Synthesis of Singing Challenge

Special Session at INTERSPEECH 2007, Antwerp, Belgium
Tuesday, August 28, 2007, 13.30 - 15.30
Astrid Plaza Hotel, Scala 1

Organized by Gerrit Bloothooft, Utrecht University, The Netherlands

Singing is perhaps the most expressive usage of human voice and speech. An excellent singer, whether in classical opera, musical, pop, folk music, or any other style, can express a message and emotion so intensely that it moves and delights a wide audience. Synthesizing singing may be considered therefore as the ultimate challenge to our understanding and modeling of human voice. In this two hours interactive special session of INTERSPEECH 2007 on synthesized singing, an enjoyable demonstration of the current state of the art has been given, with active evaluation by the audience.

The session was special in many ways:

Compulsory musical score (+ orchestration by Sten Ternström, and his karaoke version of verse 3)

1. bass-baritone voice
Let me sing
Let me sing
Let me sing by bits and bytes

Let me bring
Let me bring
Let me bring devine delights

I sing an /a/
I sing an /i/
I sing an /u/
for you, for you, for you
2. soprano voice
Let me sing
Let me sing
Let me sing by bits and bytes

Let me bring
Let me bring
Let me bring devine delights

It is an art
This is the best
That I can do
for you, for you, for you
3. voice of choice
Let me sing
Let me sing
Let me sing by bits and bytes

Let me bring
Let me bring
Let me bring devine delights

I sing an /a/
I sing an /i/
I sing an /u/
for you, for you, for you

The musical score is written for soprano voice. Transposition of one or two octaves  lower gives the scores for tenor or alto voice, or bass-baritone voice, respectively. For the realization of the Synthesizer Song, the first verse should be sung by bass-baritone and the second verse by soprano voice. No accompaniment or reverberation is allowed. For the third verse, any voice can be chosen, and accompaniment is permitted. 

Programme

The papers and materials submitted to the Synthesis of Singing Challenge did not follow the regular review procedure, but were chosen by the session organizer to be fit for this session.

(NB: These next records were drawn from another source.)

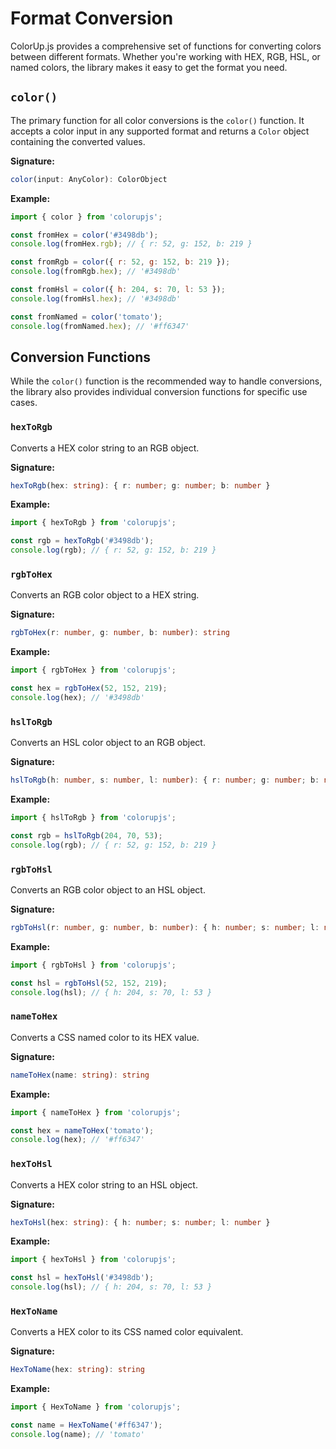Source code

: # Format Conversion

ColorUp.js provides a comprehensive set of functions for converting colors between different formats. Whether you're working with HEX, RGB, HSL, or named colors, the library makes it easy to get the format you need.

## `color()`

The primary function for all color conversions is the `color()` function. It accepts a color input in any supported format and returns a `Color` object containing the converted values.

**Signature:**

```typescript
color(input: AnyColor): ColorObject
```

**Example:**

```javascript
import { color } from 'colorupjs';

const fromHex = color('#3498db');
console.log(fromHex.rgb); // { r: 52, g: 152, b: 219 }

const fromRgb = color({ r: 52, g: 152, b: 219 });
console.log(fromRgb.hex); // '#3498db'

const fromHsl = color({ h: 204, s: 70, l: 53 });
console.log(fromHsl.hex); // '#3498db'

const fromNamed = color('tomato');
console.log(fromNamed.hex); // '#ff6347'
```

## Conversion Functions

While the `color()` function is the recommended way to handle conversions, the library also provides individual conversion functions for specific use cases.

### `hexToRgb`

Converts a HEX color string to an RGB object.

**Signature:**

```typescript
hexToRgb(hex: string): { r: number; g: number; b: number }
```

**Example:**

```javascript
import { hexToRgb } from 'colorupjs';

const rgb = hexToRgb('#3498db');
console.log(rgb); // { r: 52, g: 152, b: 219 }
```

### `rgbToHex`

Converts an RGB color object to a HEX string.

**Signature:**

```typescript
rgbToHex(r: number, g: number, b: number): string
```

**Example:**

```javascript
import { rgbToHex } from 'colorupjs';

const hex = rgbToHex(52, 152, 219);
console.log(hex); // '#3498db'
```

### `hslToRgb`

Converts an HSL color object to an RGB object.

**Signature:**

```typescript
hslToRgb(h: number, s: number, l: number): { r: number; g: number; b: number }
```

**Example:**

```javascript
import { hslToRgb } from 'colorupjs';

const rgb = hslToRgb(204, 70, 53);
console.log(rgb); // { r: 52, g: 152, b: 219 }
```

### `rgbToHsl`

Converts an RGB color object to an HSL object.

**Signature:**

```typescript
rgbToHsl(r: number, g: number, b: number): { h: number; s: number; l: number }
```

**Example:**

```javascript
import { rgbToHsl } from 'colorupjs';

const hsl = rgbToHsl(52, 152, 219);
console.log(hsl); // { h: 204, s: 70, l: 53 }
```

### `nameToHex`

Converts a CSS named color to its HEX value.

**Signature:**

```typescript
nameToHex(name: string): string
```

**Example:**

```javascript
import { nameToHex } from 'colorupjs';

const hex = nameToHex('tomato');
console.log(hex); // '#ff6347'
```

### `hexToHsl`

Converts a HEX color string to an HSL object.

**Signature:**

```typescript
hexToHsl(hex: string): { h: number; s: number; l: number }
```

**Example:**

```javascript
import { hexToHsl } from 'colorupjs';

const hsl = hexToHsl('#3498db');
console.log(hsl); // { h: 204, s: 70, l: 53 }
```

### `HexToName`

Converts a HEX color to its CSS named color equivalent.

**Signature:**

```typescript
HexToName(hex: string): string
```

**Example:**

```javascript
import { HexToName } from 'colorupjs';

const name = HexToName('#ff6347');
console.log(name); // 'tomato'
```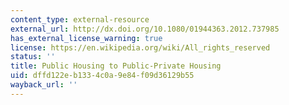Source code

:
 ```yaml
---
content_type: external-resource
external_url: http://dx.doi.org/10.1080/01944363.2012.737985
has_external_license_warning: true
license: https://en.wikipedia.org/wiki/All_rights_reserved
status: ''
title: Public Housing to Public-Private Housing
uid: dffd122e-b133-4c0a-9e84-f09d36129b55
wayback_url: ''
---
```

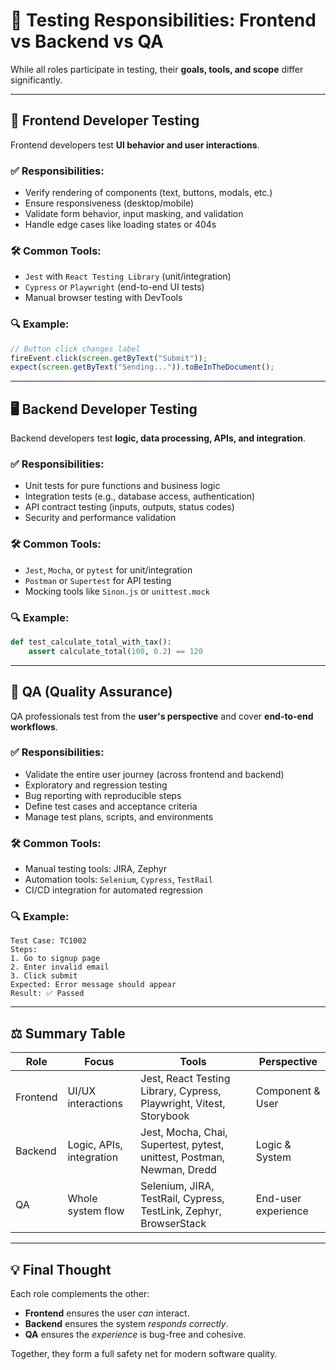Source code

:# 🧪 Testing Responsibilities: Frontend vs Backend vs QA

While all roles participate in testing, their **goals, tools, and scope** differ significantly.

---

## 🎨 Frontend Developer Testing

Frontend developers test **UI behavior and user interactions**.

### ✅ Responsibilities:

- Verify rendering of components (text, buttons, modals, etc.)
- Ensure responsiveness (desktop/mobile)
- Validate form behavior, input masking, and validation
- Handle edge cases like loading states or 404s

### 🛠️ Common Tools:

- `Jest` with `React Testing Library` (unit/integration)
- `Cypress` or `Playwright` (end-to-end UI tests)
- Manual browser testing with DevTools

### 🔍 Example:

```js
// Button click changes label
fireEvent.click(screen.getByText("Submit"));
expect(screen.getByText("Sending...")).toBeInTheDocument();
```

---

## 🖥️ Backend Developer Testing

Backend developers test **logic, data processing, APIs, and integration**.

### ✅ Responsibilities:

- Unit tests for pure functions and business logic
- Integration tests (e.g., database access, authentication)
- API contract testing (inputs, outputs, status codes)
- Security and performance validation

### 🛠️ Common Tools:

- `Jest`, `Mocha`, or `pytest` for unit/integration
- `Postman` or `Supertest` for API testing
- Mocking tools like `Sinon.js` or `unittest.mock`

### 🔍 Example:

```python
def test_calculate_total_with_tax():
    assert calculate_total(100, 0.2) == 120
```

---

## 🧪 QA (Quality Assurance)

QA professionals test from the **user's perspective** and cover **end-to-end workflows**.

### ✅ Responsibilities:

- Validate the entire user journey (across frontend and backend)
- Exploratory and regression testing
- Bug reporting with reproducible steps
- Define test cases and acceptance criteria
- Manage test plans, scripts, and environments

### 🛠️ Common Tools:

- Manual testing tools: JIRA, Zephyr
- Automation tools: `Selenium`, `Cypress`, `TestRail`
- CI/CD integration for automated regression

### 🔍 Example:

```text
Test Case: TC1002
Steps:
1. Go to signup page
2. Enter invalid email
3. Click submit
Expected: Error message should appear
Result: ✅ Passed
```

---

## ⚖️ Summary Table

| Role     | Focus                    | Tools                                                                  | Perspective         |
| -------- | ------------------------ | ---------------------------------------------------------------------- | ------------------- |
| Frontend | UI/UX interactions       | Jest, React Testing Library, Cypress, Playwright, Vitest, Storybook    | Component & User    |
| Backend  | Logic, APIs, integration | Jest, Mocha, Chai, Supertest, pytest, unittest, Postman, Newman, Dredd | Logic & System      |
| QA       | Whole system flow        | Selenium, JIRA, TestRail, Cypress, TestLink, Zephyr, BrowserStack      | End-user experience |

---

## 💡 Final Thought

Each role complements the other:

- **Frontend** ensures the user _can_ interact.
- **Backend** ensures the system _responds correctly_.
- **QA** ensures the _experience_ is bug-free and cohesive.

Together, they form a full safety net for modern software quality.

During the session, judgments were given by 60 voters from the audience (of 150 people), partly by an electronic voting system, partly on a paper form. The average scores are presented below. It should be realized that the audience had a difficult task, since not all systems produced both a baritone and a soprano version, while the quality of the voices used could be quite different (weaker results for the female voice). Also, the speech-to-singing systems had a considerable different starting position than the tekst-to-singing systems.

The Synthesizer Song sung by Lieve Geuens during the Special Session (.mov; 30 MB)

Peter Birkholtz, [Institute for Computer Science, University of Rostock, Germany], "Articulatory Synthesis of Singing"

Audio file: Dona nobis pacem (mp3; 1.5 MB)
The Synthesizer Song: Complete (verse 1: baritone, verse 2: soprano, verse 3: baritone+soprano; wav; 6.6 MB)

Interspeech07 presentation

Voting result: Voice source: 2.8, Articulation: 2.7, Expression: 3.1, Overall judgement: 2.8      AVERAGE: 3.0  (2nd place)

A system for the synthesis of singing on the basis of an articulatory speech synthesizer is presented. To enable the synthesis of singing, the speech synthesizer was extended in many respects. Most importantly, a rule-based transformation of a musical score into a gestural score for articulatory gestures was developed. Furthermore, a pitch-dependent articulation of vowels was implemented. The results of these extensions are demonstrated by the synthesis of the canon “Dona nobis pacem”. The two voices in the canon were generated with the same underlying articulatory models and the same musical score, the only difference being that their pitches differ by one octave.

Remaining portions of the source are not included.